There are potential longer-term effects as well. During the last two US administrations, there was anecdotal evidence that those engaged in trade with the United States have been experimenting with decreasing their reliance on China for goods. After the April 2 tariff day, foreign sellers may similarly reduce their reliance on the US market because of the uncertainty of future US market access. For example, Canada has long wished to diversify its trade away from the United States. In fact, since 2018 Canada’s trade minister has been officially the Minister of International Trade Diversification. China likewise has been seeking to diversify its trade away from its rival, the United States.
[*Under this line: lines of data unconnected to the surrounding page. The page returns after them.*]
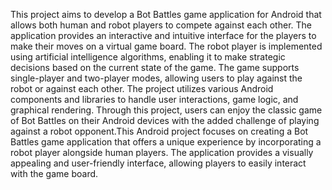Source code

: This project aims to develop a Bot Battles game application for Android that allows both human and robot players to compete against each other. The application provides an interactive and intuitive interface for the players to make their moves on a virtual game board. The robot player is implemented using artificial intelligence algorithms, enabling it to make strategic decisions based on the current state of the game. The game supports single-player and two-player modes, allowing users to play against the robot or against each other. The project utilizes various Android components and libraries to handle user interactions, game logic, and graphical rendering. Through this project, users can enjoy the classic game of Bot Battles on their Android devices with the added challenge of playing against a robot opponent.This Android project focuses on creating a Bot Battles game application that offers a unique experience by incorporating a robot player alongside human players. The application provides a visually appealing and user-friendly interface, allowing players to easily interact with the game board.




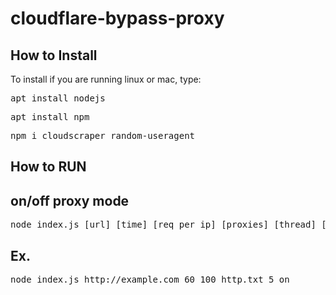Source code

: # cloudflare-bypass-proxy
<h2>How to Install</h2>
  To install if you are running linux or mac, type:
<pre>apt install nodejs</pre>
<pre>apt install npm</pre> 
<pre>npm i cloudscraper random-useragent</pre>  
<h2>How to RUN</h2> 
<h2>on/off proxy mode</h2>
<pre>node index.js [url] [time] [req_per_ip] [proxies] [thread] [on/off] </pre>
<h2>Ex.</h2> 
<pre>node index.js http://example.com 60 100 http.txt 5 on</pre>
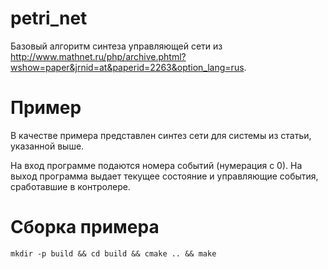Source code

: # petri_net

Базовый алгоритм синтеза управляющей сети из http://www.mathnet.ru/php/archive.phtml?wshow=paper&jrnid=at&paperid=2263&option_lang=rus.

# Пример
В качестве примера представлен синтез сети для системы из статьи, указанной выше.

На вход программе подаются номера событий (нумерация с 0). На выход программа выдает текущее состояние и управляющие события,
сработавшие в контролере.

# Сборка примера

`mkdir -p build && cd build && cmake .. && make`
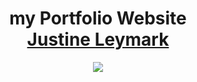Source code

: <h1 align="center">
my Portfolio Website <br/><a href="https://cadilo0007.github.io/portfolio2/" target="_blank">Justine Leymark</a>
</h1>
<div align="center">
  <img src="assets/lanyard/profile5.jpg" />
</div>
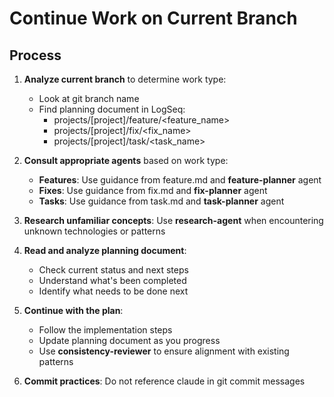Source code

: # Continue Work on Current Branch

## Process

1. **Analyze current branch** to determine work type:

   - Look at git branch name
   - Find planning document in LogSeq:
     - projects/[project]/feature/<feature_name>
     - projects/[project]/fix/<fix_name>
     - projects/[project]/task/<task_name>

2. **Consult appropriate agents** based on work type:

   - **Features**: Use guidance from feature.md and **feature-planner** agent
   - **Fixes**: Use guidance from fix.md and **fix-planner** agent
   - **Tasks**: Use guidance from task.md and **task-planner** agent

3. **Research unfamiliar concepts**: Use **research-agent** when encountering
   unknown technologies or patterns

4. **Read and analyze planning document**:

   - Check current status and next steps
   - Understand what's been completed
   - Identify what needs to be done next

5. **Continue with the plan**:

   - Follow the implementation steps
   - Update planning document as you progress
   - Use **consistency-reviewer** to ensure alignment with existing patterns

6. **Commit practices**: Do not reference claude in git commit messages
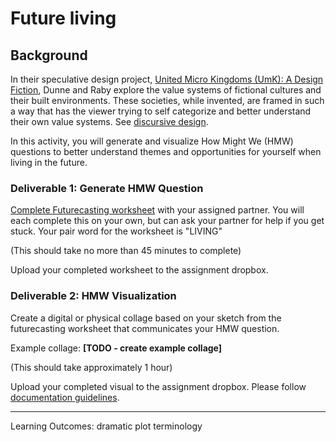 # Future living

## Background
In their speculative design project, [United Micro Kingdoms (UmK): A Design Fiction](http://www.unitedmicrokingdoms.org/), Dunne and Raby explore the value systems of fictional cultures and their built environments. These societies, while invented, are framed in such a way that has the viewer trying to self categorize and better understand their own value systems. See [discursive design](../topics/discursive_design.md).

  In this activity, you will generate and visualize How Might We (HMW) questions to better understand themes and opportunities for yourself when living in the future.

### Deliverable 1: Generate HMW Question
[Complete Futurecasting worksheet](https://docs.google.com/presentation/d/1eYc1Jnw937SZmfk0vvyZl-N265pWCgvpkAypJXCOX50/edit?usp=sharing) with your assigned partner. You will each complete this on your own, but can ask your partner for help if you get stuck. Your pair word for the worksheet is "LIVING"

(This should take no more than 45 minutes to complete)

Upload your completed worksheet to the assignment dropbox.

### Deliverable 2: HMW Visualization
Create a digital or physical collage based on your sketch from the futurecasting worksheet that communicates your HMW question.

Example collage: **[TODO - create example collage]**

(This should take approximately 1 hour)

Upload your completed visual to the assignment dropbox. Please follow [documentation guidelines](../toolkit/documentation_guidelines.md).

---

Learning Outcomes:
dramatic plot
terminology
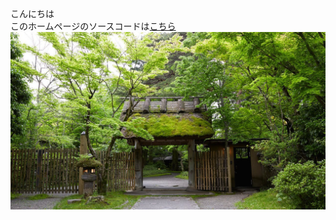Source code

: こんにちは  
このホームページのソースコードは[こちら](https://github.com/nmizobata/SamplePage/)
![亀の井別荘](./kamenoi_bessou.jpg)
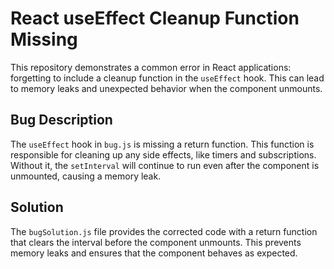 # React useEffect Cleanup Function Missing

This repository demonstrates a common error in React applications: forgetting to include a cleanup function in the `useEffect` hook. This can lead to memory leaks and unexpected behavior when the component unmounts.

## Bug Description
The `useEffect` hook in `bug.js` is missing a return function. This function is responsible for cleaning up any side effects, like timers and subscriptions.  Without it, the `setInterval` will continue to run even after the component is unmounted, causing a memory leak.

## Solution
The `bugSolution.js` file provides the corrected code with a return function that clears the interval before the component unmounts. This prevents memory leaks and ensures that the component behaves as expected.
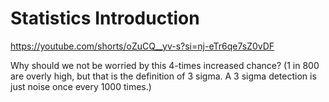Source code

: # Statistics Introduction

https://youtube.com/shorts/oZuCQ__yv-s?si=nj-eTr6qe7sZ0vDF

Why should we not be worried by this 4-times increased chance?
(1 in 800 are overly high, but that is the definition of 3 sigma. A 3 sigma detection is just noise once every 1000 times.)

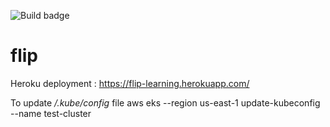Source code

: ![Build badge](https://github.com/anapiashko/flip/actions/workflows/maven.yml/badge.svg)
# flip
Heroku deployment : https://flip-learning.herokuapp.com/

To update */.kube/config* file
aws eks --region us-east-1 update-kubeconfig --name test-cluster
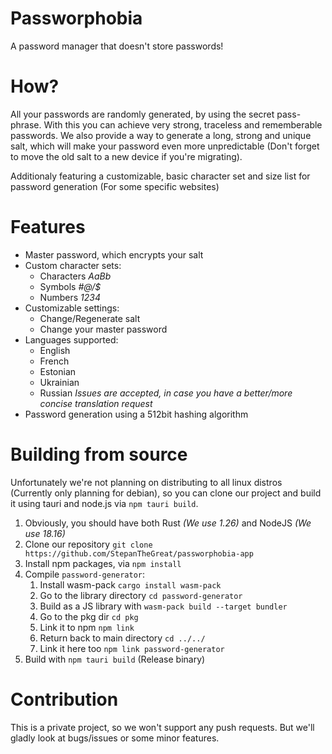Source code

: # Passworphobia
A password manager that doesn't store passwords!

# How?
All your passwords are randomly generated, by using the secret pass-phrase. With this you can achieve very strong, traceless and rememberable passwords.
We also provide a way to generate a long, strong and unique salt, which will make your password even more unpredictable (Don't forget to move the old salt to a new device if you're migrating).

Additionaly featuring a customizable, basic character set and size list for password generation (For some specific websites)

# Features
- Master password, which encrypts your salt
- Custom character sets: 
    - Characters *AaBb*
    - Symbols *#@/$*
    - Numbers *1234*
- Customizable settings:
    - Change/Regenerate salt
    - Change your master password
- Languages supported:
    - English
    - French
    - Estonian
    - Ukrainian
    - Russian
    *Issues are accepted, in case you have a better/more concise translation request*
- Password generation using a 512bit hashing algorithm

# Building from source
Unfortunately we're not planning on distributing to all linux distros (Currently only planning for debian), so you can clone our project and build it
using tauri and node.js via `npm tauri build`.

1. Obviously, you should have both Rust *(We use 1.26)* and NodeJS *(We use 18.16)*
2. Clone our repository `git clone https://github.com/StepanTheGreat/passworphobia-app`
3. Install npm packages, via `npm install`
4. Compile `password-generator`:
    1. Install wasm-pack `cargo install wasm-pack`
    2. Go to the library directory `cd password-generator`
    3. Build as a JS library with `wasm-pack build --target bundler`
    4. Go to the pkg dir `cd pkg`
    5. Link it to npm `npm link`
    6. Return back to main directory `cd ../../`
    7. Link it here too `npm link password-generator`
5. Build with `npm tauri build` (Release binary)

# Contribution
This is a private project, so we won't support any push requests. But we'll gladly look at bugs/issues or some minor features.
One other movement away from the WTO rule of nondiscrimination deserves mention. Will countries seeking to reach a settlement with the United States to obtain partial or complete removal of new tariffs give trade concessions applicable to the United States alone and not others (e.g., the EU potentially lowering its tariff on only US autos from 10 percent to 2.5 percent to match the normal US tariff)?

A key question for the durability of the world trading system is whether the abandonment of tariff commitments by the United States and by those who retaliate or reach settlements can be limited to bilateral trade with the United States. Will retaliation be against the United States alone or take the form of broader trade restrictions?

Of course, it is possible that America’s trading partners will act with greater restraint than the United States in applying tariffs by under-retaliating or providing unreciprocated concessions. There are many reasons why this might occur: Europe still needs the engagement of the United States in its relations with Russia, particularly being on Ukraine’s side to the extent possible to achieve peace. Japan and Australia need the US presence in Asia. All of America’s trading partners will want to reduce the self-harm and damage to the world economy that would occur from matching what they will likely see as intemperateness on the part of the United States in applying its new tariffs.

What is the future for the WTO, for the rules of the world trading system, of which the WTO is the custodian? The WTO has known deficiencies. It requires a number of key reforms. Nevertheless, the correct response for whether the WTO is relevant is that it is of vital importance to keep it in place. There is no clear alternative. Thanks to some very wise individuals who 80 years ago created a more peaceful and prosperous world after two world wars, they created a trading system based on binding reciprocal tariff commitments, nondiscrimination, and transparency.

There is cause for a degree of optimism that WTO members are each very likely to largely maintain their commitments—outside of their near-term dealings with the United States. The coming trade war will be a limited war. This is due, in part, to a combination of their political commitment to the WTO, a belief that their countries would be much worse off without the world trading system, and a wish to keep open the possibility that the United States recommits to the WTO’s rules in the future. For these reasons, the trading system will endure. As one sharp critic of the system once acknowledged, “If the WTO did not exist, we would have to invent it.” The leaders of the world’s trading countries and their trade ministers should add, “These are the rules we will live by until we invent something better.”